[[ Supplied material, beginning ]]

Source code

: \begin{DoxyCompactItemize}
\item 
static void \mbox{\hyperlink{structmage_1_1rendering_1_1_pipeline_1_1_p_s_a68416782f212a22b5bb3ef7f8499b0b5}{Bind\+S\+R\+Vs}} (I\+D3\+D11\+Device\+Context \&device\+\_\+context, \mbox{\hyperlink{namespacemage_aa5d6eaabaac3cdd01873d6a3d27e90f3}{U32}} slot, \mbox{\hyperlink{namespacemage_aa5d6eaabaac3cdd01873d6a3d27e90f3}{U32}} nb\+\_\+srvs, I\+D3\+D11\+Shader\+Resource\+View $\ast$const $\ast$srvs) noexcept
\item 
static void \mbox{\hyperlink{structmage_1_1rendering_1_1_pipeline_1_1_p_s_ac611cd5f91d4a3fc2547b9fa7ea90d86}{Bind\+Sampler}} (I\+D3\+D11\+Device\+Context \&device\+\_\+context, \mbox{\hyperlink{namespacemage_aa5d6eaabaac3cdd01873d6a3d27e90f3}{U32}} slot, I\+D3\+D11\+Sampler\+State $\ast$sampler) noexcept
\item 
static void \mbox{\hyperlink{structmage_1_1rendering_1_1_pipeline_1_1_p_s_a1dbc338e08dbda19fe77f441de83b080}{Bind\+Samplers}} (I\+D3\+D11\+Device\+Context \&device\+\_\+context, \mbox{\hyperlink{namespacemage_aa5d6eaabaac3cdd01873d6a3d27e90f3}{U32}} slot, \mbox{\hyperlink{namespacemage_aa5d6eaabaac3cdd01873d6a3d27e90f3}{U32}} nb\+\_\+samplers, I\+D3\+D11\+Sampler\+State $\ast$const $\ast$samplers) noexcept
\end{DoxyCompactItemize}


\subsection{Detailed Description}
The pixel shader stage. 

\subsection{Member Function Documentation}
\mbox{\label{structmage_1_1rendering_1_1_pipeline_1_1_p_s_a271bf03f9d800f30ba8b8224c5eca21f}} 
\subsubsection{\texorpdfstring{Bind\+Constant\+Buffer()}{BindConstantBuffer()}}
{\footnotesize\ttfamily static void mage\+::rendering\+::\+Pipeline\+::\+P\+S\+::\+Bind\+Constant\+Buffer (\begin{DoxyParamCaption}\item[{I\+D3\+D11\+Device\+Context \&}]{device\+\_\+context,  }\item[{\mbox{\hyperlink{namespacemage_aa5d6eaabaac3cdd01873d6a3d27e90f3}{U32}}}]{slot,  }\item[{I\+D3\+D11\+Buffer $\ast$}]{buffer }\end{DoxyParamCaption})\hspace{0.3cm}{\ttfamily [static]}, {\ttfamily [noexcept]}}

[[ Supplied material, end ]]
[[ Supplied material, beginning ]]

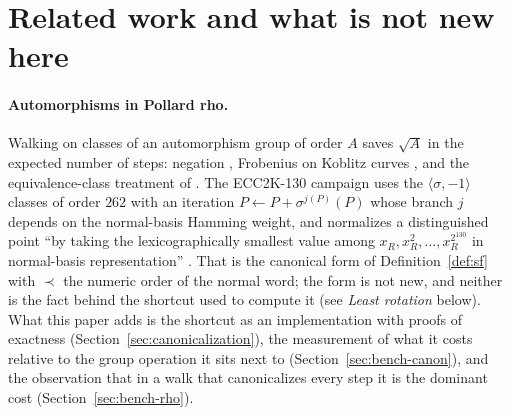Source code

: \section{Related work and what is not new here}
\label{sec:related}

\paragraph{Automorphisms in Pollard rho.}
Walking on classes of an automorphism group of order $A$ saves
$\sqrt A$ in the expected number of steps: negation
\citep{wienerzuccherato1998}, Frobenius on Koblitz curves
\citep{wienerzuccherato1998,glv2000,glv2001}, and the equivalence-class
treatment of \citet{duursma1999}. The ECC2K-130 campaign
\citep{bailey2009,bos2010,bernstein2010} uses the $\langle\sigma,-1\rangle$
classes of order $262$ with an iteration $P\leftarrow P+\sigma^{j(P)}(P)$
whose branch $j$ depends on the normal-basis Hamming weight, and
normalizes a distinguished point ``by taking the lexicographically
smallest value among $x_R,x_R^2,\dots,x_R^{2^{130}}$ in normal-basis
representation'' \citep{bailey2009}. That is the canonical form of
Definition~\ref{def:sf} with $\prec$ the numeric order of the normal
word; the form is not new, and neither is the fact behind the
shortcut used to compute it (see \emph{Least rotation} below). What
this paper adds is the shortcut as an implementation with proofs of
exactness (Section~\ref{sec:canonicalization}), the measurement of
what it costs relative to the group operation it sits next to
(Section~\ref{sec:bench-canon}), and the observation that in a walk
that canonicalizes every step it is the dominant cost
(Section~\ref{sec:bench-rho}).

[[ Supplied material, end ]]
[[ Supplied material, beginning ]]

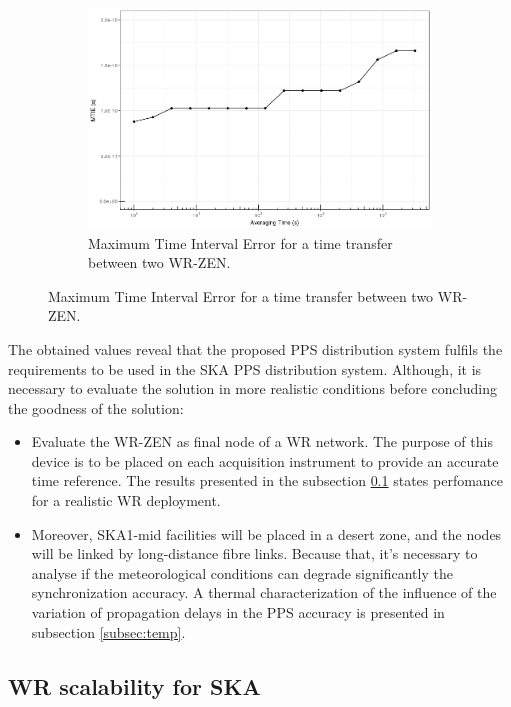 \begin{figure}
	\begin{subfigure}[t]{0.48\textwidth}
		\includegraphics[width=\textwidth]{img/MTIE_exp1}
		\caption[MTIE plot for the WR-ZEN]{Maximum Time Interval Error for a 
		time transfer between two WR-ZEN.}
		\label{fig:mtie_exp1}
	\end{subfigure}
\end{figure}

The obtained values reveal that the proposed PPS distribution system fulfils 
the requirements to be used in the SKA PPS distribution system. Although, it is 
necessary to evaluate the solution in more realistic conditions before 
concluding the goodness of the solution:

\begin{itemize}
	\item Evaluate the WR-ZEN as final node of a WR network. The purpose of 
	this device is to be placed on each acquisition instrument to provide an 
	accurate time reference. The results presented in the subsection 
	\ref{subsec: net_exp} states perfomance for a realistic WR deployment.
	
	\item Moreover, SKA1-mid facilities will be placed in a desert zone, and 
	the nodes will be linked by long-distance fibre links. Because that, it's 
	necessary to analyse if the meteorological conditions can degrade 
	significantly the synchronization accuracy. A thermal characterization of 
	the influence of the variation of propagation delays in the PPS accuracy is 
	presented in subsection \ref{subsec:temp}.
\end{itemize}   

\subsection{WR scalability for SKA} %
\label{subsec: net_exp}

[[ Supplied material, end ]]

### Work request:
Only lines with the word "basis" count here; copy every one from the records.

### Task solution:
whose branch $j$ depends on the normal-basis Hamming weight, and
smallest value among $x_R,x_R^2,\dots,x_R^{2^{130}}$ in normal-basis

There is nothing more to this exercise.